Are we there yet? Have we finally reached the point where we can stop pretending that gun-free zones are actually free of guns — or that they keep anyone safer?
In fact, it’s quite the opposite. Time and again both mass shooters and armed criminals alike have shown their preference in selecting gun-free zones as their target of choice.
Why then, in a pro-gun state like ours, does Missouri’s General Assembly continue to fail to repeal these state mandated vulnerable victim zones from our state statutes? Especially when it comes to the one that Missouri ladies of Women for Gun Rights find to be the most dangerous and egregious one of all: the carry ban on public transit.
This law doesn’t just disarm riders — it disproportionately punishes the working poor, who depend on public transportation and often live in higher-crime neighborhoods, arguably making their need for adequate self-defense tools even more necessary and desired.
Not being allowed to carry on public transit forces them to go unarmed throughout their entire day simply because they must hop on a bus or train. This is wrong. The state is violating the Second Amendment rights of an entire class of people — those who must rely on transit.
Then consider the excessive penalty of a Class D felony that even a concealed carry permit holder could face if found to be carrying on a public bus. Unlike most of Missouri’s other restricted locations where someone with a permit who chooses to carry would only be asked to leave without facing any charge, transit riders are again being targeted by this statute with much harsher penalties than the rest of us.
Another glaring problem with this gun-free zone is once you’ve boarded a bus or train, it’s going to be very difficult if not impossible to “move to a safer spot” (as a recent post “Tips for Transit — Ensuring Safety” on the Facebook page of Metro Transit Public Safety suggested).
Just four days later, a pregnant couple was stabbed on a Metro Bus in St. Louis. I’m sure they would have moved out of the way of their attacker’s blade if they could have.
The state has no right to strip lawful individuals of their inherent right to defend themselves effectively against an unprovoked violent attack. Disarming us while at the same time trying to pass it off as somehow improving our safety is especially insulting and unacceptable.
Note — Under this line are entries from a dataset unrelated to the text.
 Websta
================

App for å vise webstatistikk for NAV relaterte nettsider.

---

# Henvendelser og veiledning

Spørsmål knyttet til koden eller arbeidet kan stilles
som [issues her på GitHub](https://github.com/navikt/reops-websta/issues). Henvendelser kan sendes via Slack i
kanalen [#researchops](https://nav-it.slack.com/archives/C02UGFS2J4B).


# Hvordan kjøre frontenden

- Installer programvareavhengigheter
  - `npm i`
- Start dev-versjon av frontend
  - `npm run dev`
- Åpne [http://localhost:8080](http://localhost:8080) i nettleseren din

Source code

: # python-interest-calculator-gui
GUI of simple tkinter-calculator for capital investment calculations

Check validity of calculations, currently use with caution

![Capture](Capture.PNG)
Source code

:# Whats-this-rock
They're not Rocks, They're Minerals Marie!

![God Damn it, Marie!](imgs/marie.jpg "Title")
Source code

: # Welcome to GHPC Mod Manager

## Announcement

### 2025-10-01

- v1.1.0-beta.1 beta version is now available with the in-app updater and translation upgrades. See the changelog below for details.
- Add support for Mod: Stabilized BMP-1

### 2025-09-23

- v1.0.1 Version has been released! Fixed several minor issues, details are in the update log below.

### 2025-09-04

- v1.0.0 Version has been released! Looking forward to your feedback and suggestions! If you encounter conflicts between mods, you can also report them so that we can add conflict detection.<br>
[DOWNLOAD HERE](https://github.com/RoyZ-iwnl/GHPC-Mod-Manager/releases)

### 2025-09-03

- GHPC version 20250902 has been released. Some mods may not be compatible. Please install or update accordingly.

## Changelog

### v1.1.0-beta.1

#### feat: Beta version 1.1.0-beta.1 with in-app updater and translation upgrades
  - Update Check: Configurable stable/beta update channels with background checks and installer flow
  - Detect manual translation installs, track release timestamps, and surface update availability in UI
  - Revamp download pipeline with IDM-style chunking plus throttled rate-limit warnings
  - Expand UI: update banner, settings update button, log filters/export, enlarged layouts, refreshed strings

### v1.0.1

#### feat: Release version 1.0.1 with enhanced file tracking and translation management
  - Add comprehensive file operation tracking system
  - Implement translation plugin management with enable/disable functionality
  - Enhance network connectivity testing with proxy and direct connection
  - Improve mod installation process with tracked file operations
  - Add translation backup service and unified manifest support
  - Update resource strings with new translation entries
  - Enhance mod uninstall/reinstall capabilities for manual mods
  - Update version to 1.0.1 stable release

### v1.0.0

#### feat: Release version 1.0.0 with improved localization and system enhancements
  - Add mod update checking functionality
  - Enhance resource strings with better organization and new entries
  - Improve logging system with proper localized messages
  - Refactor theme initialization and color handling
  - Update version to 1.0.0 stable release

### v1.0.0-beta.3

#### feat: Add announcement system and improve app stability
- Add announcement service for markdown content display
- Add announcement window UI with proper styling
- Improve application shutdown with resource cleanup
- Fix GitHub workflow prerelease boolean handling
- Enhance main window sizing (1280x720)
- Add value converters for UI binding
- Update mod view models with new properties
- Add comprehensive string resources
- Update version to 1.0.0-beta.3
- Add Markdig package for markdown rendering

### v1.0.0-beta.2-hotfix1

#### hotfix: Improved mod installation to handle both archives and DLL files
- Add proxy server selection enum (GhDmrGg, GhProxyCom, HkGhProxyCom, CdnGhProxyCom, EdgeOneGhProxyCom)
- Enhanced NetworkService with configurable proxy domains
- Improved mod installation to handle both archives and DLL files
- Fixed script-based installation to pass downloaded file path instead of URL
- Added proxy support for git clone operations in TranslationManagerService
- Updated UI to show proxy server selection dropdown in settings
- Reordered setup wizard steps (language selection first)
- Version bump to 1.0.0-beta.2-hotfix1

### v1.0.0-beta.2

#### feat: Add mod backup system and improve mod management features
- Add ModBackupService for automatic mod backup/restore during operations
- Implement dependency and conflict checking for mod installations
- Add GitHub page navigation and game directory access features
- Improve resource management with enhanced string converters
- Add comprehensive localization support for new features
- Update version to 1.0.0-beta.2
How different might that event have ended had just one lawful citizen been able to calmly, in a non-threatening tone and manner, let the knife-wielding woman know that she was not the only one on that bus with a weapon?
Perhaps with hands raised in a surrender posture, with a simple lifting of the shirt with their non-draw hand to reveal the firearm, I suspect she would have reined in her crazy just long enough to put her knife away and get off the bus like she was told.
Whether on a bus, in a church pew, or at a family amusement park, Missourians deserve the right to protect themselves wherever they are. It’s time for lawmakers to repeal these dangerous, so-called “gun-free” zones and restore true safety to our state.
Myers is Missouri state director of Women for Gun Rights.